Pois é, você não leu o título errado. O IPCA, nosso principal indicador de inflação ao consumidor do país, registrou queda de 0,68% em julho. Sim, o índice apresentou deflação mensal – o que significa que os preços de bens e serviços caíram entre um mês e outro. Esse foi o menor resultado para o mês desde o início da série histórica (em 1980), mas está longe de contar toda a história.
Antes de tudo, vale lembrar que deflação nem sempre é positiva para a economia. Pelo contrário, preços caindo podem sinalizar graves crises, marcadas por um forte enfraquecimento da demanda, que acaba por desincentivar a produção.
Como você deve imaginar, esse não é o caso do Brasil hoje. Porém, antes de estourar o champanhe e comemorar “o fim da inflação”, vale destacar outros detalhes da situação atual.
O alívio temporário
Primeiro, a deflação observada em julho foi puxada pela redução de impostos sobre bens e serviços específicos – no caso, combustíveis, telecomunicações e eletricidade. Com menos tributos incidentes sobre eles, o preço final desses bens e serviços ao consumidor caiu, mesmo sem diminuir na demanda.

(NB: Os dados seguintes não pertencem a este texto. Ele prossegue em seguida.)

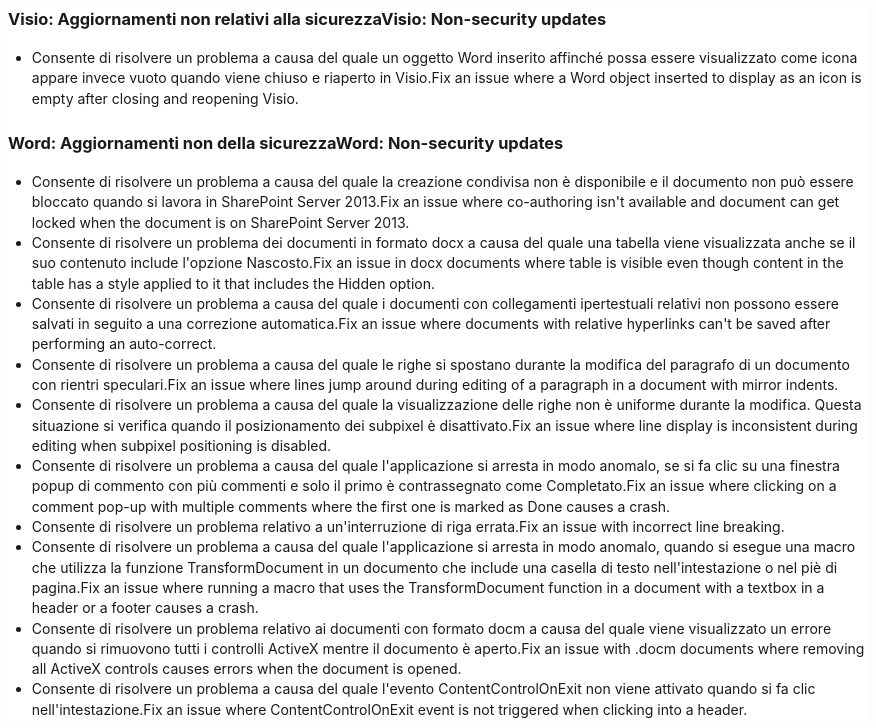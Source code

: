 ### <a name="visio-non-security-updates"></a><span data-ttu-id="e65c2-236">Visio: Aggiornamenti non relativi alla sicurezza</span><span class="sxs-lookup"><span data-stu-id="e65c2-236">Visio: Non-security updates</span></span>
-   <span data-ttu-id="e65c2-237">Consente di risolvere un problema a causa del quale un oggetto Word inserito affinché possa essere visualizzato come icona appare invece vuoto quando viene chiuso e riaperto in Visio.</span><span class="sxs-lookup"><span data-stu-id="e65c2-237">Fix an issue where a Word object inserted to display as an icon is empty after closing and reopening Visio.</span></span>

### <a name="word-non-security-updates"></a><span data-ttu-id="e65c2-238">Word: Aggiornamenti non della sicurezza</span><span class="sxs-lookup"><span data-stu-id="e65c2-238">Word: Non-security updates</span></span>
-   <span data-ttu-id="e65c2-239">Consente di risolvere un problema a causa del quale la creazione condivisa non è disponibile e il documento non può essere bloccato quando si lavora in SharePoint Server 2013.</span><span class="sxs-lookup"><span data-stu-id="e65c2-239">Fix an issue where co-authoring isn't available and document can get locked when the document is on SharePoint Server 2013.</span></span>
-   <span data-ttu-id="e65c2-240">Consente di risolvere un problema dei documenti in formato docx a causa del quale una tabella viene visualizzata anche se il suo contenuto include l'opzione Nascosto.</span><span class="sxs-lookup"><span data-stu-id="e65c2-240">Fix an issue in docx documents where table is visible even though content in the table has a style applied to it that includes the Hidden option.</span></span>
-   <span data-ttu-id="e65c2-241">Consente di risolvere un problema a causa del quale i documenti con collegamenti ipertestuali relativi non possono essere salvati in seguito a una correzione automatica.</span><span class="sxs-lookup"><span data-stu-id="e65c2-241">Fix an issue where documents with relative hyperlinks can't be saved after performing an auto-correct.</span></span>
-   <span data-ttu-id="e65c2-242">Consente di risolvere un problema a causa del quale le righe si spostano durante la modifica del paragrafo di un documento con rientri speculari.</span><span class="sxs-lookup"><span data-stu-id="e65c2-242">Fix an issue where lines jump around during editing of a paragraph in a document with mirror indents.</span></span>
-   <span data-ttu-id="e65c2-243">Consente di risolvere un problema a causa del quale la visualizzazione delle righe non è uniforme durante la modifica. Questa situazione si verifica quando il posizionamento dei subpixel è disattivato.</span><span class="sxs-lookup"><span data-stu-id="e65c2-243">Fix an issue where line display is inconsistent during editing when subpixel positioning is disabled.</span></span>
-   <span data-ttu-id="e65c2-244">Consente di risolvere un problema a causa del quale l'applicazione si arresta in modo anomalo, se si fa clic su una finestra popup di commento con più commenti e solo il primo è contrassegnato come Completato.</span><span class="sxs-lookup"><span data-stu-id="e65c2-244">Fix an issue where clicking on a comment pop-up with multiple comments where the first one is marked as Done causes a crash.</span></span>
-   <span data-ttu-id="e65c2-245">Consente di risolvere un problema relativo a un'interruzione di riga errata.</span><span class="sxs-lookup"><span data-stu-id="e65c2-245">Fix an issue with incorrect line breaking.</span></span>
-   <span data-ttu-id="e65c2-246">Consente di risolvere un problema a causa del quale l'applicazione si arresta in modo anomalo, quando si esegue una macro che utilizza la funzione TransformDocument in un documento che include una casella di testo nell'intestazione o nel piè di pagina.</span><span class="sxs-lookup"><span data-stu-id="e65c2-246">Fix an issue where running a macro that uses the TransformDocument function in a document with a textbox in a header or a footer causes a crash.</span></span>
-   <span data-ttu-id="e65c2-247">Consente di risolvere un problema relativo ai documenti con formato docm a causa del quale viene visualizzato un errore quando si rimuovono tutti i controlli ActiveX mentre il documento è aperto.</span><span class="sxs-lookup"><span data-stu-id="e65c2-247">Fix an issue with .docm documents where removing all ActiveX controls causes errors when the document is opened.</span></span>
-   <span data-ttu-id="e65c2-248">Consente di risolvere un problema a causa del quale l'evento ContentControlOnExit non viene attivato quando si fa clic nell'intestazione.</span><span class="sxs-lookup"><span data-stu-id="e65c2-248">Fix an issue where ContentControlOnExit event is not triggered when clicking into a header.</span></span>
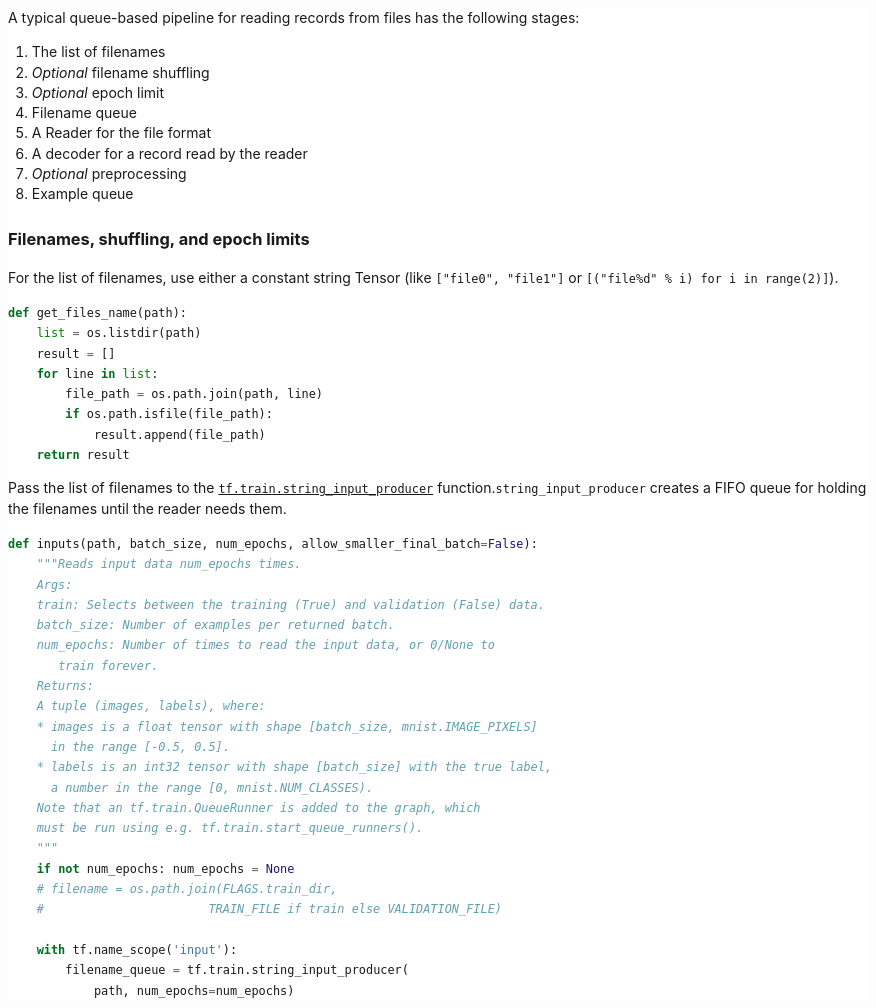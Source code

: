 A typical queue-based pipeline for reading records from files has the following stages:

1. The list of filenames
2. *Optional* filename shuffling
3. *Optional* epoch limit
4. Filename queue
5. A Reader for the file format
6. A decoder for a record read by the reader
7. *Optional* preprocessing
8. Example queue

### Filenames, shuffling, and epoch limits

For the list of filenames, use either a constant string Tensor (like `["file0", "file1"]` or `[("file%d" % i) for i in range(2)]`).

```python
def get_files_name(path):
    list = os.listdir(path)
    result = []
    for line in list:
        file_path = os.path.join(path, line)
        if os.path.isfile(file_path):
            result.append(file_path)
    return result
```

Pass the list of filenames to the [`tf.train.string_input_producer`](https://www.tensorflow.org/api_docs/python/tf/train/string_input_producer) function.`string_input_producer` creates a FIFO queue for holding the filenames until the reader needs them.

```python
def inputs(path, batch_size, num_epochs, allow_smaller_final_batch=False):
    """Reads input data num_epochs times.
    Args:
    train: Selects between the training (True) and validation (False) data.
    batch_size: Number of examples per returned batch.
    num_epochs: Number of times to read the input data, or 0/None to
       train forever.
    Returns:
    A tuple (images, labels), where:
    * images is a float tensor with shape [batch_size, mnist.IMAGE_PIXELS]
      in the range [-0.5, 0.5].
    * labels is an int32 tensor with shape [batch_size] with the true label,
      a number in the range [0, mnist.NUM_CLASSES).
    Note that an tf.train.QueueRunner is added to the graph, which
    must be run using e.g. tf.train.start_queue_runners().
    """
    if not num_epochs: num_epochs = None
    # filename = os.path.join(FLAGS.train_dir,
    #                       TRAIN_FILE if train else VALIDATION_FILE)

    with tf.name_scope('input'):
        filename_queue = tf.train.string_input_producer(
            path, num_epochs=num_epochs)
```
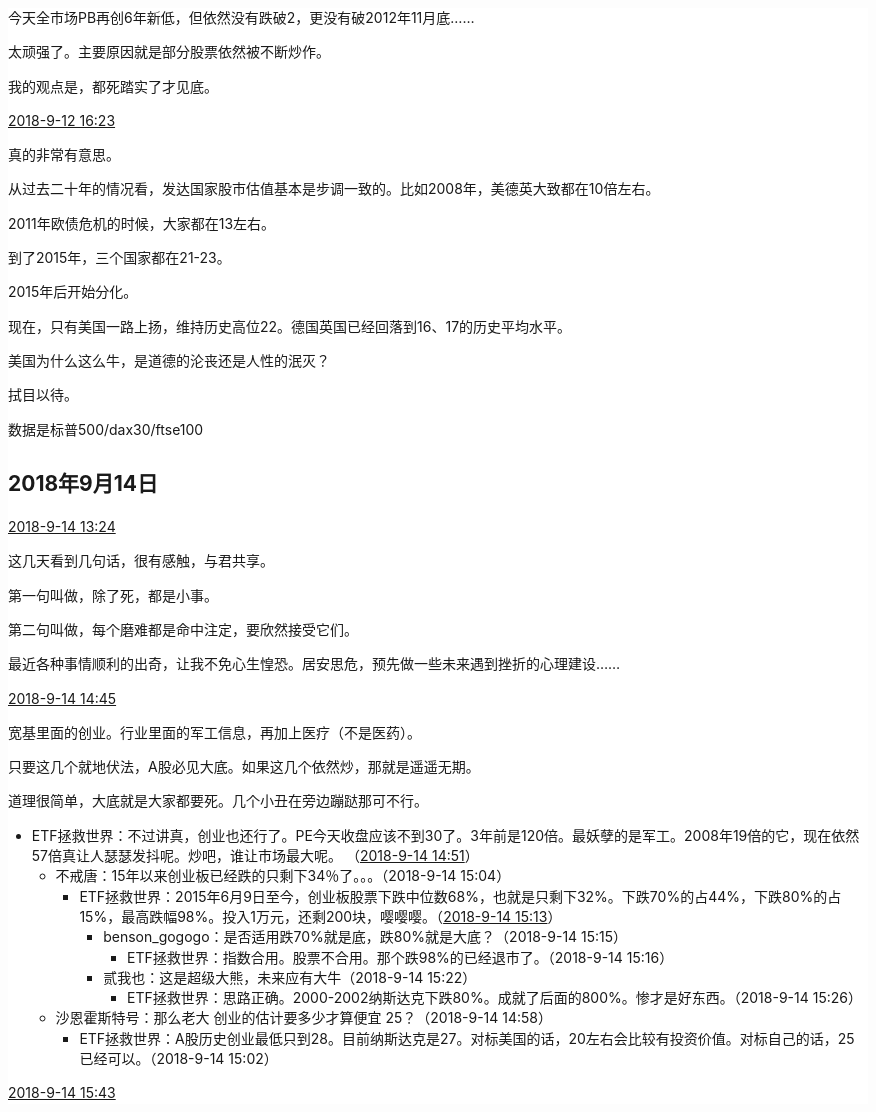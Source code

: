 今天全市场PB再创6年新低，但依然没有跌破2，更没有破2012年11月底……

太顽强了。主要原因就是部分股票依然被不断炒作。

我的观点是，都死踏实了才见底。


[2018-9-12 16:23](https://weibo.com/5687069307/Gz1fDiyHz)

真的非常有意思。

从过去二十年的情况看，发达国家股市估值基本是步调一致的。比如2008年，美德英大致都在10倍左右。

2011年欧债危机的时候，大家都在13左右。

到了2015年，三个国家都在21-23。

2015年后开始分化。

现在，只有美国一路上扬，维持历史高位22。德国英国已经回落到16、17的历史平均水平。

美国为什么这么牛，是道德的沦丧还是人性的泯灭？

拭目以待。

数据是标普500/dax30/ftse100

## 2018年9月14日

[2018-9-14 13:24](https://weibo.com/5687069307/GziW541Xb)

这几天看到几句话，很有感触，与君共享。

第一句叫做，除了死，都是小事。

第二句叫做，每个磨难都是命中注定，要欣然接受它们。

最近各种事情顺利的出奇，让我不免心生惶恐。居安思危，预先做一些未来遇到挫折的心理建设……


[2018-9-14 14:45](https://weibo.com/5687069307/Gzjt1uAlO)

宽基里面的创业。行业里面的军工信息，再加上医疗（不是医药）。

只要这几个就地伏法，A股必见大底。如果这几个依然炒，那就是遥遥无期。

道理很简单，大底就是大家都要死。几个小丑在旁边蹦跶那可不行。

- ETF拯救世界：不过讲真，创业也还行了。PE今天收盘应该不到30了。3年前是120倍。最妖孽的是军工。2008年19倍的它，现在依然57倍真让人瑟瑟发抖呢。炒吧，谁让市场最大呢。
（[2018-9-14 14:51](https://weibo.com/5687069307/GzjvscCQ6)）
	- 不戒唐：15年以来创业板已经跌的只剩下34％了。。。（2018-9-14 15:04）
		- ETF拯救世界：2015年6月9日至今，创业板股票下跌中位数68%，也就是只剩下32%。下跌70%的占44%，下跌80%的占15%，最高跌幅98%。投入1万元，还剩200块，嘤嘤嘤。（[2018-9-14 15:13](https://weibo.com/5687069307/GzjE5B01b)）
			- benson_gogogo：是否适用跌70%就是底，跌80%就是大底？（2018-9-14 15:15）
				- ETF拯救世界：指数合用。股票不合用。那个跌98%的已经退市了。（2018-9-14 15:16）
			- 贰我也：这是超级大熊，未来应有大牛（2018-9-14 15:22）
				- ETF拯救世界：思路正确。2000-2002纳斯达克下跌80%。成就了后面的800%。惨才是好东西。（2018-9-14 15:26）
	- 沙恩霍斯特号：那么老大 创业的估计要多少才算便宜 25？（2018-9-14 14:58）
		- ETF拯救世界：A股历史创业最低只到28。目前纳斯达克是27。对标美国的话，20左右会比较有投资价值。对标自己的话，25已经可以。（2018-9-14 15:02）


[2018-9-14 15:43](https://weibo.com/5687069307/GzjQlzBoN)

A queda, então, é explicada pela redução de determinados impostos federais e estaduais sobre bens como gasolina e gás de cozinha (alguns destes sendo até zerados) – por meio de mudanças legislativas aprovadas pelo Congresso recentemente.
Ou seja, a queda da inflação não se deu de maneira disseminada e estrutural no mês. Pelo contrário, se não considerarmos esses itens com preços mais voláteis (como gasolina e energia), a inflação seguiu positiva em julho – ou seja, preços subindo.
Além disso, não podemos esquecer que a inflação segue “rodando” acima de 10% no acumulado em doze meses (a métrica mais usualmente observada como referência popular à inflação). Daí a sensação de que tudo segue muito caro. Afinal, os preços de bens e serviços no país subiram, em média, 10% se compararmos ao ano passado (12 meses atrás).
Finalmente, mas não menos importante, uma parte da queda desses impostos (os impostos federais) é temporária. Ou seja, tem validade apenas até o fim deste ano. Deste modo, quando esses tributos voltarem ao patamar anterior, os preços também tendem a voltar – a não ser que o vendedor opte por um desconto.
Nesse ponto, vale lembrar que sempre há a possibilidade de tais reduções de impostos tornarem-se permanentes, caso aprovado no Congresso. Nesse caso, os preços deixariam de subir de imediato. Porém, não se engane! O gasto adicional (afinal, o governo arrecada menos) precisaria ser pago de qualquer forma: com mais dívida, aumento de outros impostos ou mais inflação no futuro.
A luz no fim do túnel e as feras do ano eleitoral
Dito tudo isso, há um lado positivo e não conjuntural no que vimos no resultado do IPCA de julho: o pior parece ter ficado para trás, pelo menos por ora.
É possível observar que alguns preços começam a perder fôlego, com o mundo voltando a produzir e escoar produtos normalmente (especialmente com a normalização da atividade na China) e preços de commodities caindo no mercado internacional. E, nesse ponto, o medo de uma recessão global acaba jogando a favor. Afinal, mundo que cresce menos, consome menos, produz menos, e demanda menos insumos básicos.
Nesse contexto, o diabo passa a morar no setor de serviços. Com a economia normalizada, o mercado de trabalho melhorando e benefícios fiscais renovados, o consumo de serviços ganha força – pressionando os preços.
A taxa Selic em 13,75% ao ano (determinada pelo Banco Central) é uma das principais armas nessa cruzada, encarecendo o crédito e desaquecendo a demanda por bens e serviços. Porém, junto dela, precisam andar as expectativas sobre a inflação no futuro. Afinal, a inflação é o que chamamos de profecia autorrealizável: se todo mundo acha que os preços não vão parar de subir, todo mundo aumenta o seu próprio, e a inflação efetivamente sobe.
Porém, as expectativas são feras mais difíceis de domar. E o ano eleitoral as torna ainda mais ferozes.